For front-end interactions, Javascript is pretty much the only answer. jQuery
is just a Javascript library, and AJAX is just a method to send/receive
information without refreshing the entire page.

For "true" Web 2.0 functionality, you'll also need to know a server-side
language. PHP is certainly one of the more popular ones (and among the easiest
to get working), but there is also Java, Ruby, ColdFusion, .net (C#, ASP.net,
VB.net,etc.), Perl, Python, LISP, ARC, etc.

Chances are you'll need to be able to store information, which pretty much
requires a database. MySQL is easy to work with, but there's also PostgreSQL,
SQL Server and Oracle (among others).

Personally, I currently use HTML 5, CSS, Javascript (with jQuery), PHP and
MySQL most frequently.

As a designer, however, your biggest concern is almost certainly going to be
the HTML/CSS side of things. A library like jQuery will handle 99% of your
cross-browser Javascript issues, but getting a page to look right (though not
necessarily identical) across browsers can be a challenge. You'll need to know
not just the markup (HTML) and display (CSS) languages, but also how each of
those are interpreted in the major browsers (IE 7+, Firefox 3+, Chrome 4+,
Safari 3+ and Opera 9+). You'll need to know how to make your PNG graphics
look the same in Windows and OSX (gamma differences, if I recall correctly).

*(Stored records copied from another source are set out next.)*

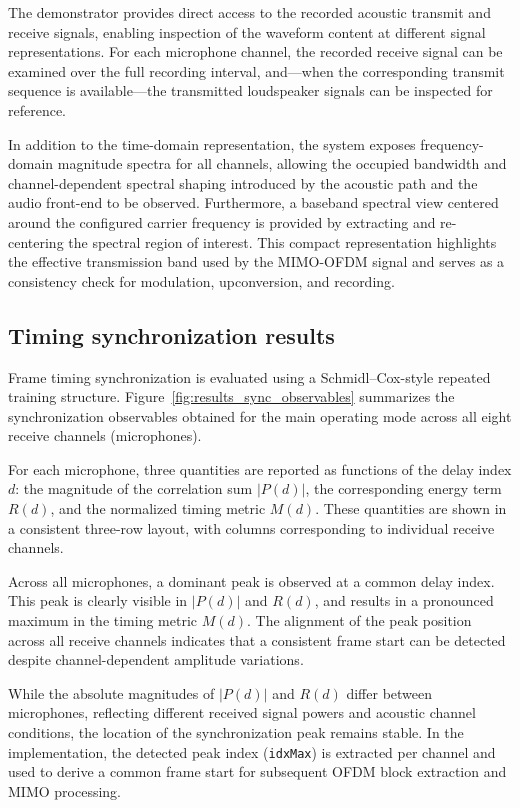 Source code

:The demonstrator provides direct access to the recorded acoustic transmit and
receive signals, enabling inspection of the waveform content at different
signal representations. For each microphone channel, the recorded receive
signal can be examined over the full recording interval, and—when the
corresponding transmit sequence is available—the transmitted loudspeaker
signals can be inspected for reference.

In addition to the time-domain representation, the system exposes
frequency-domain magnitude spectra for all channels, allowing the occupied
bandwidth and channel-dependent spectral shaping introduced by the acoustic
path and the audio front-end to be observed. Furthermore, a baseband spectral
view centered around the configured carrier frequency is provided by
extracting and re-centering the spectral region of interest. This compact
representation highlights the effective transmission band used by the
MIMO-OFDM signal and serves as a consistency check for modulation,
upconversion, and recording.


\subsection{Timing synchronization results}
\label{sec:results_sync}

Frame timing synchronization is evaluated using a Schmidl--Cox-style repeated
training structure. Figure~\ref{fig:results_sync_observables} summarizes the
synchronization observables obtained for the main operating mode across all
eight receive channels (microphones).

For each microphone, three quantities are reported as functions of the delay
index $d$: the magnitude of the correlation sum $|P(d)|$, the corresponding
energy term $R(d)$, and the normalized timing metric $M(d)$. These quantities
are shown in a consistent three-row layout, with columns corresponding to
individual receive channels.

Across all microphones, a dominant peak is observed at a common delay index.
This peak is clearly visible in $|P(d)|$ and $R(d)$, and results in a pronounced
maximum in the timing metric $M(d)$. The alignment of the peak position across
all receive channels indicates that a consistent frame start can be detected
despite channel-dependent amplitude variations.

While the absolute magnitudes of $|P(d)|$ and $R(d)$ differ between microphones,
reflecting different received signal powers and acoustic channel conditions,
the location of the synchronization peak remains stable. In the implementation,
the detected peak index (\texttt{idxMax}) is extracted per channel and used to
derive a common frame start for subsequent OFDM block extraction and MIMO
processing.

Fortunately, all this information (and more, so much more) is at your
fingertips. All you need is patience, time, and more patience :)

Good luck!

------
briandoll
I think one of the most critical skills for a web designer to know is version
control. 'Web designers', by which I assume you mean front-end development;
JavaScript, CSS, and integrating UI elements into presentation layer views.

Working with a development team is different than working by yourself. Working
with others means collaborating in some systematic way and version control is
at the center of that collaboration.

I'd recommend learning how to use git and subversion to get a feel for
decentralized and centralized version control systems and familiarize yourself
with popular workflows with each.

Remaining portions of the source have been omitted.